### AIM OF THE TASK
Beginning at the line that includes "Distinguished Graduate, Overall GPA: 3.8" in the entries below, print each line exactly as it appears, through the last one.

### INPUT DATA
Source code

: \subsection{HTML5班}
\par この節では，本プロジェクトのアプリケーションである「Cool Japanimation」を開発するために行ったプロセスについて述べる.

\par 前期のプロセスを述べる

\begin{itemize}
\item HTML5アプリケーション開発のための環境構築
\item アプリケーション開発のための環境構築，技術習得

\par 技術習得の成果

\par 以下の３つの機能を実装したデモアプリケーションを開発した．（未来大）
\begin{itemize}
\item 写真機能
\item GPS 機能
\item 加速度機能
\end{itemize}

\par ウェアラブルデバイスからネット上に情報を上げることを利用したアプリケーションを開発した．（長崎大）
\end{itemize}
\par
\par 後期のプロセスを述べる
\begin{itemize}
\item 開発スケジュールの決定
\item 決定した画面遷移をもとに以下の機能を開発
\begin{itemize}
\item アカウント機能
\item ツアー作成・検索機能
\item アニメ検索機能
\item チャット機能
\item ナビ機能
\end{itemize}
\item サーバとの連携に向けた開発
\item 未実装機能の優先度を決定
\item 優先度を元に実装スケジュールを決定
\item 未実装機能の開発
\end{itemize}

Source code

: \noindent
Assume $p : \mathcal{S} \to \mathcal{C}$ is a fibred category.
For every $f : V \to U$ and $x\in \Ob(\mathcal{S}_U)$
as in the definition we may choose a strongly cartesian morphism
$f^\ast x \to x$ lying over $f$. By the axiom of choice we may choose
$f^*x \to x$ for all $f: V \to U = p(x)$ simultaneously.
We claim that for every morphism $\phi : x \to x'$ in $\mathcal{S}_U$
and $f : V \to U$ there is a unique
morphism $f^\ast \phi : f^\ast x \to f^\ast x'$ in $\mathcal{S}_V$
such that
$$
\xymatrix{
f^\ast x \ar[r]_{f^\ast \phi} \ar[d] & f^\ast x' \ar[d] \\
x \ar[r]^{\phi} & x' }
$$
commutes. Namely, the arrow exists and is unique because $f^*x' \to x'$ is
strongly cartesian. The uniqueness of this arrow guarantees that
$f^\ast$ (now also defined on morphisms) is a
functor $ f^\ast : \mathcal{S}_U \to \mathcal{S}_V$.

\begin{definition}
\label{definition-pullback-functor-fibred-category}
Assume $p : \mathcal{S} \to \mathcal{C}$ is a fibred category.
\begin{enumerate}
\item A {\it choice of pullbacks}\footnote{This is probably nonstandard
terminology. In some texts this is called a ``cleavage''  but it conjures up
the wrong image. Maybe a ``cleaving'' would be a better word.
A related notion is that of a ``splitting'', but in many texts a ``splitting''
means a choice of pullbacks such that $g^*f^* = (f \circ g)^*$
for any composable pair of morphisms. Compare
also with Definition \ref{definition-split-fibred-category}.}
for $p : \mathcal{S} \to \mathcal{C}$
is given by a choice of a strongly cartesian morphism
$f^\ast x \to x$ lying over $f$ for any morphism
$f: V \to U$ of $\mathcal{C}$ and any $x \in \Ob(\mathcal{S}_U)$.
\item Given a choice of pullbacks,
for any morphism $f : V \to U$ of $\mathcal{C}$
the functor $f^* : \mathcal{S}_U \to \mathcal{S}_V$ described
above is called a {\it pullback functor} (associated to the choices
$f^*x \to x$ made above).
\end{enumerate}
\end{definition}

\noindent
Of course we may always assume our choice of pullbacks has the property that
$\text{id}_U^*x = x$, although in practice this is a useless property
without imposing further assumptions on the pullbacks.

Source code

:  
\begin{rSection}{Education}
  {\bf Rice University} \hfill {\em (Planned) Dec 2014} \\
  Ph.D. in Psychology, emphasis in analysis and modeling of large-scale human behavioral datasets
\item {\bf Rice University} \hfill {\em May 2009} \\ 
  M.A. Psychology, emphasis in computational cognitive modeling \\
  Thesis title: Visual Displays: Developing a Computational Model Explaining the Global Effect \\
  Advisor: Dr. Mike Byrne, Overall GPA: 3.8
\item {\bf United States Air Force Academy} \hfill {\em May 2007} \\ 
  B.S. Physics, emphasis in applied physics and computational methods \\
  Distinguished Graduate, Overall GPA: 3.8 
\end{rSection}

### WRITTEN REPLY
  Distinguished Graduate, Overall GPA: 3.8 
\end{rSection}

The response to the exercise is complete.